Be especially alert before sunrise and after sunset. Hitting a deer can cause significant vehicle damage and possibly injure drivers and passengers depending on the crash.
Sometimes hitting a deer is unavoidable, although it doesn't hurt to be on the lookout.
The DNR offers the following tips to motorists:
-Motorists should not rely on deer whistles or deer fences to deter deer from crossing roads. Stay alert.
-Watch for the reflection of deer eyes and for deer silhouettes on the shoulder of the road. If something looks slightly suspicious, slow down.
-Slow down in areas known to have a large deer population, where deer-crossing signs are posted, where deer commonly cross roads or where roads divide agricultural fields from forest land, and in forested areas between dusk and dawn.
-Motorists should not swerve to avoid a deer. Swerving could cause the vehicle to strike another vehicle, tree or object.

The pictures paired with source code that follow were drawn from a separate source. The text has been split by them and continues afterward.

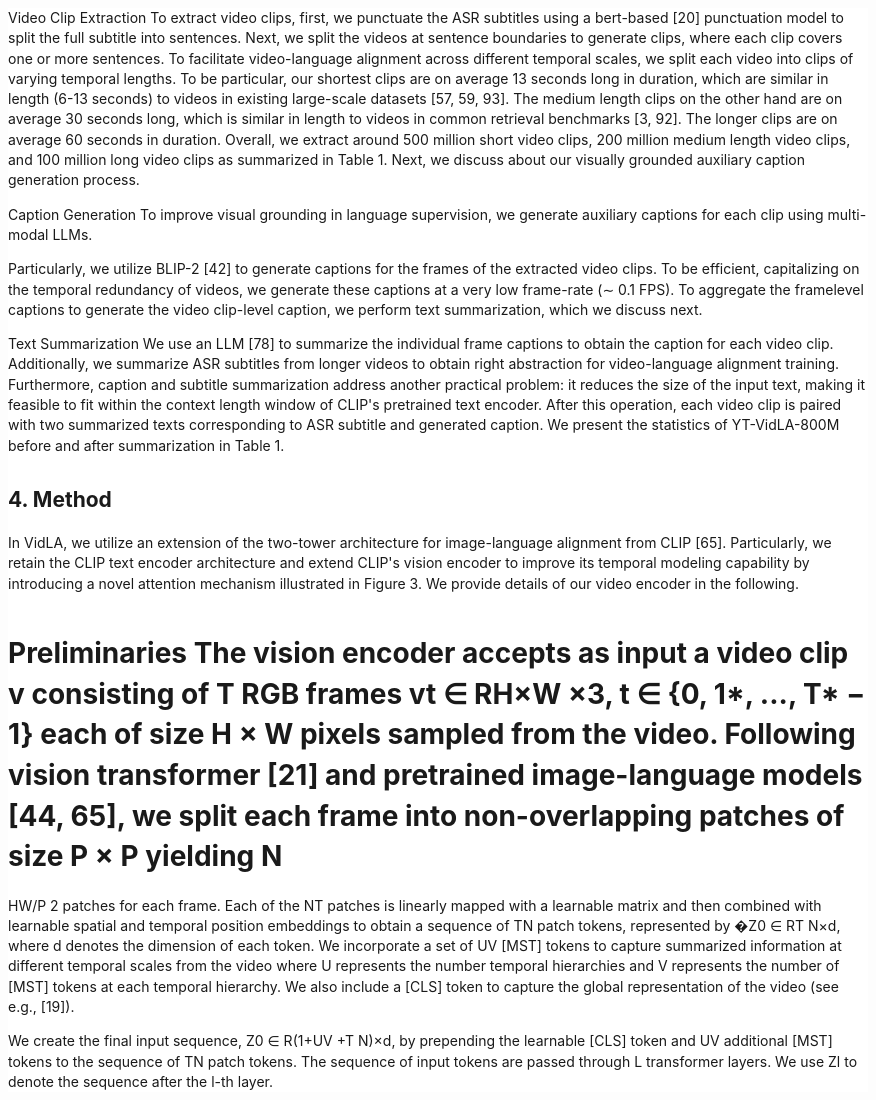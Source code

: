 Video Clip Extraction To extract video clips, first, we punctuate the ASR subtitles using a bert-based [20] punctuation model to split the full subtitle into sentences. Next, we split the videos at sentence boundaries to generate clips, where each clip covers one or more sentences. To facilitate video-language alignment across different temporal scales, we split each video into clips of varying temporal lengths. To be particular, our shortest clips are on average 13 seconds long in duration, which are similar in length (6-13 seconds) to videos in existing large-scale datasets [57, 59, 93]. The medium length clips on the other hand are on average 30 seconds long, which is similar in length to videos in common retrieval benchmarks [3, 92]. The longer clips are on average 60 seconds in duration. Overall, we extract around 500 million short video clips, 200 million medium length video clips, and 100 million long video clips as summarized in Table 1. Next, we discuss about our visually grounded auxiliary caption generation process.

Caption Generation To improve visual grounding in language supervision, we generate auxiliary captions for each clip using multi-modal LLMs.

Particularly, we utilize BLIP-2 [42] to generate captions for the frames of the extracted video clips. To be efficient, capitalizing on the temporal redundancy of videos, we generate these captions at a very low frame-rate (∼ 0.1 FPS). To aggregate the framelevel captions to generate the video clip-level caption, we perform text summarization, which we discuss next.

Text Summarization We use an LLM [78] to summarize the individual frame captions to obtain the caption for each video clip. Additionally, we summarize ASR subtitles from longer videos to obtain right abstraction for video-language alignment training. Furthermore, caption and subtitle summarization address another practical problem: it reduces the size of the input text, making it feasible to fit within the context length window of CLIP's pretrained text encoder. After this operation, each video clip is paired with two summarized texts corresponding to ASR subtitle and generated caption. We present the statistics of YT-VidLA-800M before and after summarization in Table 1.

## 4. Method

In VidLA, we utilize an extension of the two-tower architecture for image-language alignment from CLIP [65]. Particularly, we retain the CLIP text encoder architecture and extend CLIP's vision encoder to improve its temporal modeling capability by introducing a novel attention mechanism illustrated in Figure 3. We provide details of our video encoder in the following.

Preliminaries The vision encoder accepts as input a video clip v consisting of T RGB frames vt ∈ RH×W ×3, t ∈
{0, 1*, ..., T* − 1} each of size H × W pixels sampled from the video. Following vision transformer [21] and pretrained image-language models [44, 65], we split each frame into non-overlapping patches of size P × P yielding N
=
HW/P 2 patches for each frame. Each of the NT patches is linearly mapped with a learnable matrix and then combined with learnable spatial and temporal position embeddings to obtain a sequence of TN patch tokens, represented by �Z0 ∈ RT N×d, where d denotes the dimension of each token. We incorporate a set of UV [MST] tokens to capture summarized information at different temporal scales from the video where U represents the number temporal hierarchies and V represents the number of [MST] tokens at each temporal hierarchy. We also include a [CLS] token to capture the global representation of the video (see e.g., [19]).

We create the final input sequence, Z0 ∈ R(1+UV +T N)×d, by prepending the learnable [CLS] token and UV additional
[MST] tokens to the sequence of TN patch tokens. The sequence of input tokens are passed through L transformer layers. We use Zl to denote the sequence after the l-th layer.
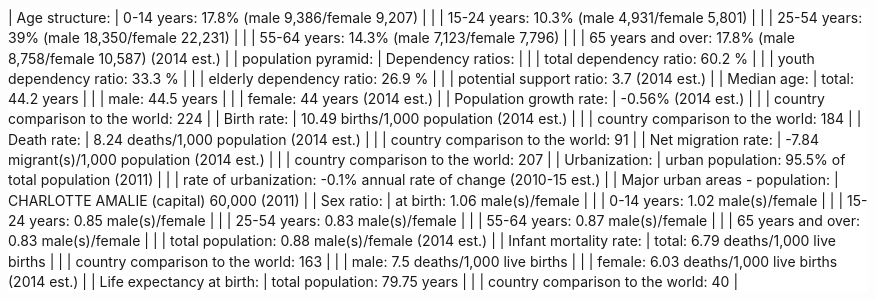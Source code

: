| Age structure: | 0-14 years: 17.8% (male 9,386/female 9,207) |
| | 15-24 years: 10.3% (male 4,931/female 5,801) |
| | 25-54 years: 39% (male 18,350/female 22,231) |
| | 55-64 years: 14.3% (male 7,123/female 7,796) |
| | 65 years and over: 17.8% (male 8,758/female 10,587) (2014 est.) |
| population pyramid: | Dependency ratios: |
| | total dependency ratio: 60.2 % |
| | youth dependency ratio: 33.3 % |
| | elderly dependency ratio: 26.9 % |
| | potential support ratio: 3.7 (2014 est.) |
| Median age: | total: 44.2 years |
| | male: 44.5 years |
| | female: 44 years (2014 est.) |
| Population growth rate: | -0.56% (2014 est.) |
| | country comparison to the world:   224 |
| Birth rate: | 10.49 births/1,000 population (2014 est.) |
| | country comparison to the world:   184 |
| Death rate: | 8.24 deaths/1,000 population (2014 est.) |
| | country comparison to the world:   91 |
| Net migration rate: | -7.84 migrant(s)/1,000 population (2014 est.) |
| | country comparison to the world:   207 |
| Urbanization: | urban population: 95.5% of total population (2011) |
| | rate of urbanization: -0.1% annual rate of change (2010-15 est.) |
| Major urban areas - population: | CHARLOTTE AMALIE (capital) 60,000 (2011) |
| Sex ratio: | at birth: 1.06 male(s)/female |
| | 0-14 years: 1.02 male(s)/female |
| | 15-24 years: 0.85 male(s)/female |
| | 25-54 years: 0.83 male(s)/female |
| | 55-64 years: 0.87 male(s)/female |
| | 65 years and over: 0.83 male(s)/female |
| | total population: 0.88 male(s)/female (2014 est.) |
| Infant mortality rate: | total: 6.79 deaths/1,000 live births |
| | country comparison to the world:   163 |
| | male: 7.5 deaths/1,000 live births |
| | female: 6.03 deaths/1,000 live births (2014 est.) |
| Life expectancy at birth: | total population: 79.75 years |
| | country comparison to the world:   40 |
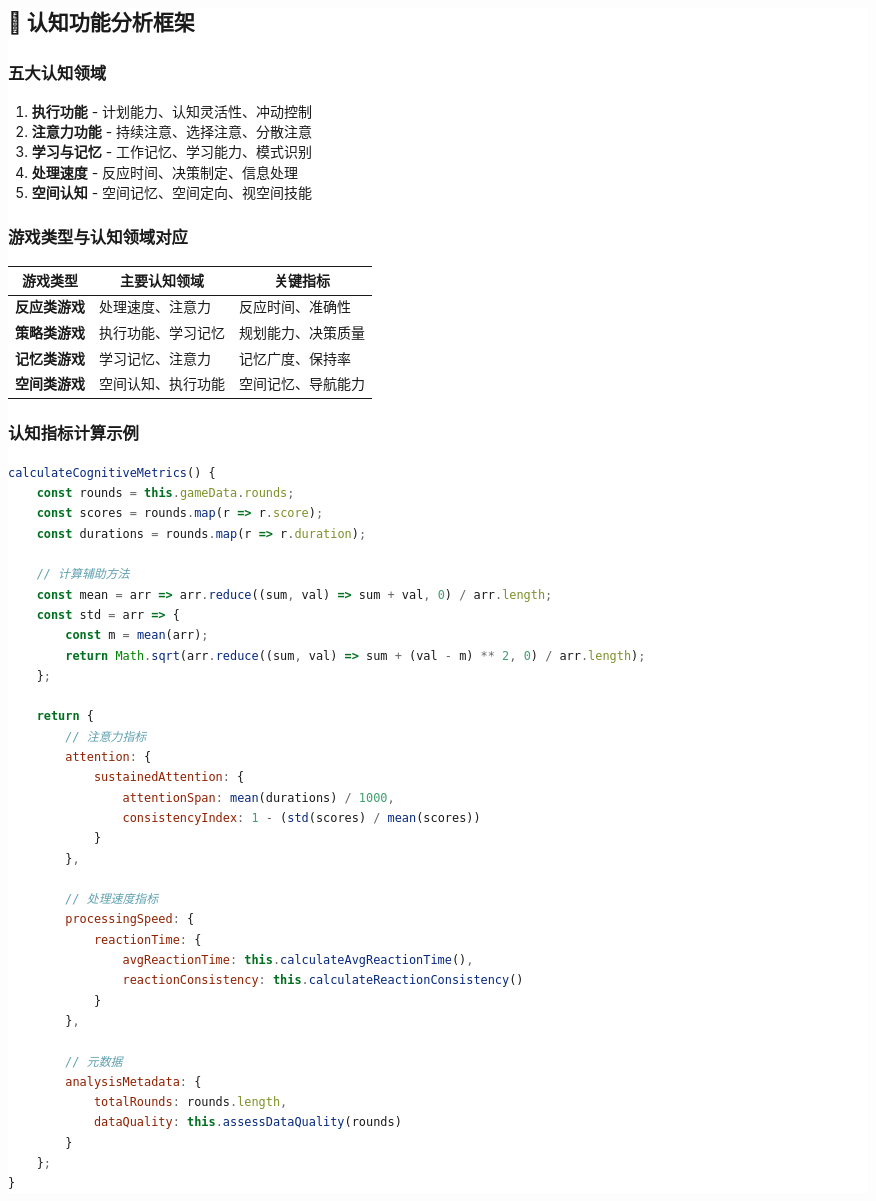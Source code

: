 ## 🧠 认知功能分析框架

### 五大认知领域
1. **执行功能** - 计划能力、认知灵活性、冲动控制
2. **注意力功能** - 持续注意、选择注意、分散注意
3. **学习与记忆** - 工作记忆、学习能力、模式识别
4. **处理速度** - 反应时间、决策制定、信息处理
5. **空间认知** - 空间记忆、空间定向、视空间技能

### 游戏类型与认知领域对应
| 游戏类型 | 主要认知领域 | 关键指标 |
|---------|-------------|----------|
| **反应类游戏** | 处理速度、注意力 | 反应时间、准确性 |
| **策略类游戏** | 执行功能、学习记忆 | 规划能力、决策质量 |
| **记忆类游戏** | 学习记忆、注意力 | 记忆广度、保持率 |
| **空间类游戏** | 空间认知、执行功能 | 空间记忆、导航能力 |

### 认知指标计算示例
```javascript
calculateCognitiveMetrics() {
    const rounds = this.gameData.rounds;
    const scores = rounds.map(r => r.score);
    const durations = rounds.map(r => r.duration);
    
    // 计算辅助方法
    const mean = arr => arr.reduce((sum, val) => sum + val, 0) / arr.length;
    const std = arr => {
        const m = mean(arr);
        return Math.sqrt(arr.reduce((sum, val) => sum + (val - m) ** 2, 0) / arr.length);
    };
    
    return {
        // 注意力指标
        attention: {
            sustainedAttention: {
                attentionSpan: mean(durations) / 1000,
                consistencyIndex: 1 - (std(scores) / mean(scores))
            }
        },
        
        // 处理速度指标
        processingSpeed: {
            reactionTime: {
                avgReactionTime: this.calculateAvgReactionTime(),
                reactionConsistency: this.calculateReactionConsistency()
            }
        },
        
        // 元数据
        analysisMetadata: {
            totalRounds: rounds.length,
            dataQuality: this.assessDataQuality(rounds)
        }
    };
}
```
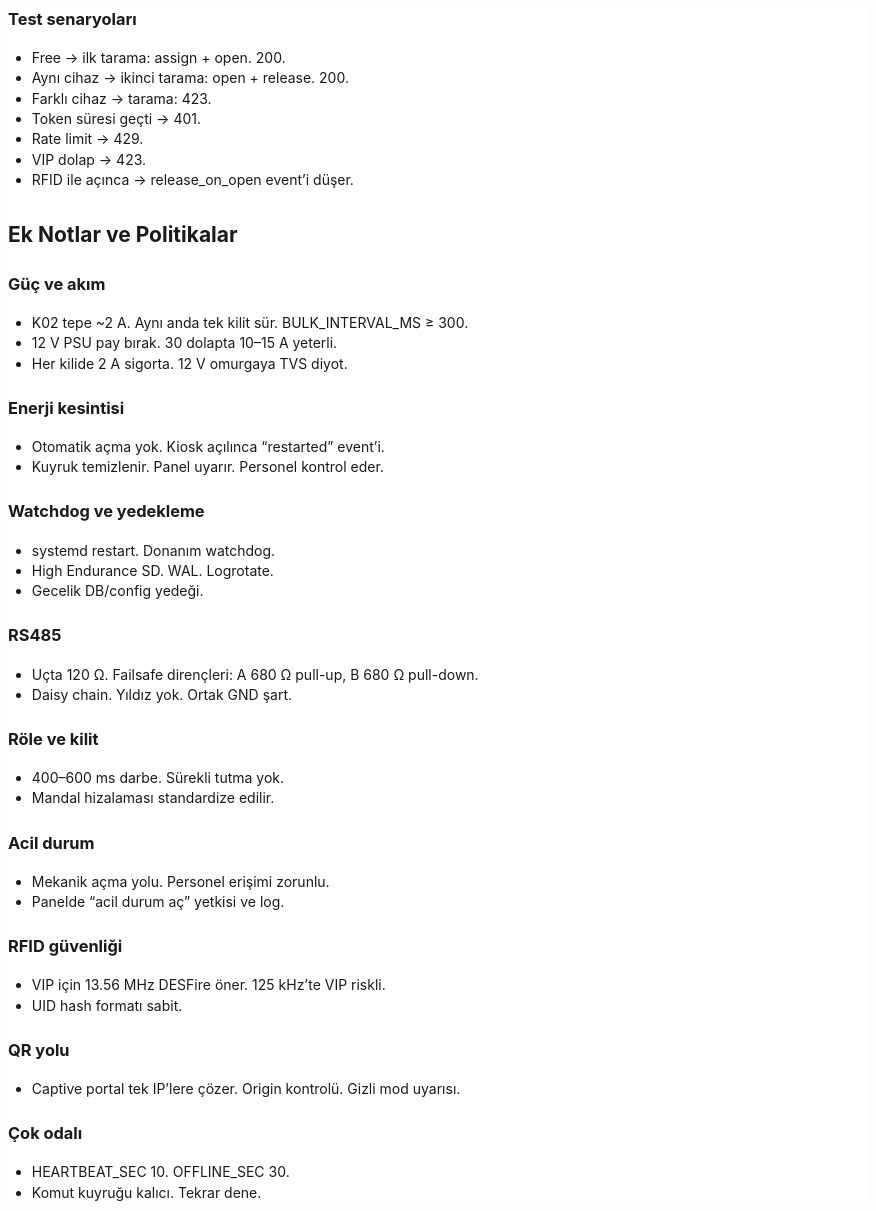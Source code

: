 ### Test senaryoları
- Free → ilk tarama: assign + open. 200.
- Aynı cihaz → ikinci tarama: open + release. 200.
- Farklı cihaz → tarama: 423.
- Token süresi geçti → 401.
- Rate limit → 429.
- VIP dolap → 423.
- RFID ile açınca → release_on_open event’i düşer.

## Ek Notlar ve Politikalar

### Güç ve akım
- K02 tepe ~2 A. Aynı anda tek kilit sür. BULK_INTERVAL_MS ≥ 300.
- 12 V PSU pay bırak. 30 dolapta 10–15 A yeterli.
- Her kilide 2 A sigorta. 12 V omurgaya TVS diyot.

### Enerji kesintisi
- Otomatik açma yok. Kiosk açılınca “restarted” event’i.
- Kuyruk temizlenir. Panel uyarır. Personel kontrol eder.

### Watchdog ve yedekleme
- systemd restart. Donanım watchdog.
- High Endurance SD. WAL. Logrotate.
- Gecelik DB/config yedeği.

### RS485
- Uçta 120 Ω. Failsafe dirençleri: A 680 Ω pull-up, B 680 Ω pull-down.
- Daisy chain. Yıldız yok. Ortak GND şart.

### Röle ve kilit
- 400–600 ms darbe. Sürekli tutma yok.
- Mandal hizalaması standardize edilir.

### Acil durum
- Mekanik açma yolu. Personel erişimi zorunlu.
- Panelde “acil durum aç” yetkisi ve log.

### RFID güvenliği
- VIP için 13.56 MHz DESFire öner. 125 kHz’te VIP riskli.
- UID hash formatı sabit.

### QR yolu
- Captive portal tek IP’lere çözer. Origin kontrolü. Gizli mod uyarısı.

### Çok odalı
- HEARTBEAT_SEC 10. OFFLINE_SEC 30.
- Komut kuyruğu kalıcı. Tekrar dene.
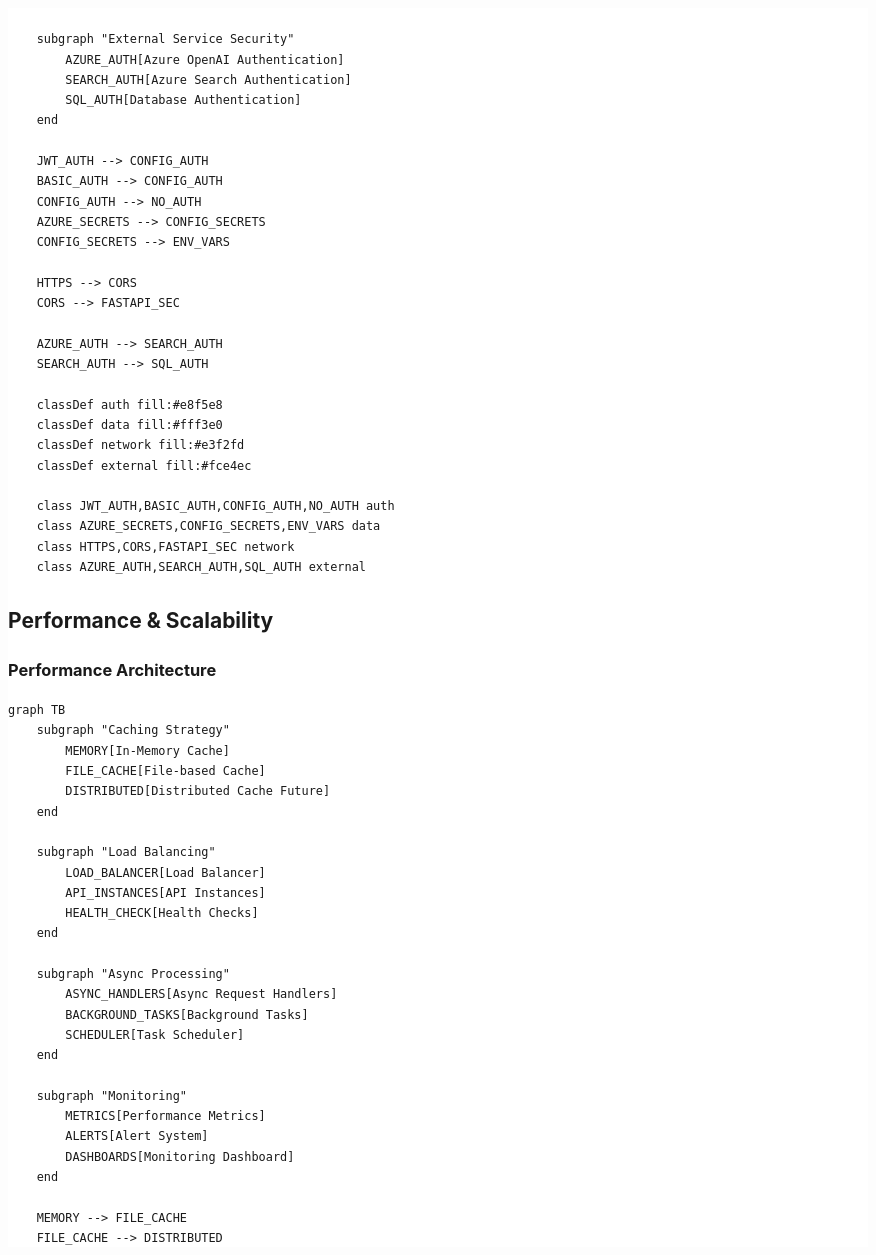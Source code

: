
 ```mermaid

    subgraph "External Service Security"
        AZURE_AUTH[Azure OpenAI Authentication]
        SEARCH_AUTH[Azure Search Authentication]
        SQL_AUTH[Database Authentication]
    end

    JWT_AUTH --> CONFIG_AUTH
    BASIC_AUTH --> CONFIG_AUTH
    CONFIG_AUTH --> NO_AUTH
    AZURE_SECRETS --> CONFIG_SECRETS
    CONFIG_SECRETS --> ENV_VARS

    HTTPS --> CORS
    CORS --> FASTAPI_SEC

    AZURE_AUTH --> SEARCH_AUTH
    SEARCH_AUTH --> SQL_AUTH

    classDef auth fill:#e8f5e8
    classDef data fill:#fff3e0
    classDef network fill:#e3f2fd
    classDef external fill:#fce4ec

    class JWT_AUTH,BASIC_AUTH,CONFIG_AUTH,NO_AUTH auth
    class AZURE_SECRETS,CONFIG_SECRETS,ENV_VARS data
    class HTTPS,CORS,FASTAPI_SEC network
    class AZURE_AUTH,SEARCH_AUTH,SQL_AUTH external
```
## Performance & Scalability

### Performance Architecture

```mermaid
graph TB
    subgraph "Caching Strategy"
        MEMORY[In-Memory Cache]
        FILE_CACHE[File-based Cache]
        DISTRIBUTED[Distributed Cache Future]
    end

    subgraph "Load Balancing"
        LOAD_BALANCER[Load Balancer]
        API_INSTANCES[API Instances]
        HEALTH_CHECK[Health Checks]
    end

    subgraph "Async Processing"
        ASYNC_HANDLERS[Async Request Handlers]
        BACKGROUND_TASKS[Background Tasks]
        SCHEDULER[Task Scheduler]
    end

    subgraph "Monitoring"
        METRICS[Performance Metrics]
        ALERTS[Alert System]
        DASHBOARDS[Monitoring Dashboard]
    end

    MEMORY --> FILE_CACHE
    FILE_CACHE --> DISTRIBUTED

```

-Deer are unpredictable. They stop in the middle of the road while crossing, sometimes crossing and re-crossing the same path. Assume nothing, slow down and blow your horn to urge the deer to leave the road.
Hitting a deer can be frightening and inconvenient. But if there is a silver lining to hitting a deer, it's that any Minnesota resident could claim it as long as a law enforcement officer is contacted. A permit will be issued for the deer.
Just remember. It's that time of year again and the deer are out running. Be alert.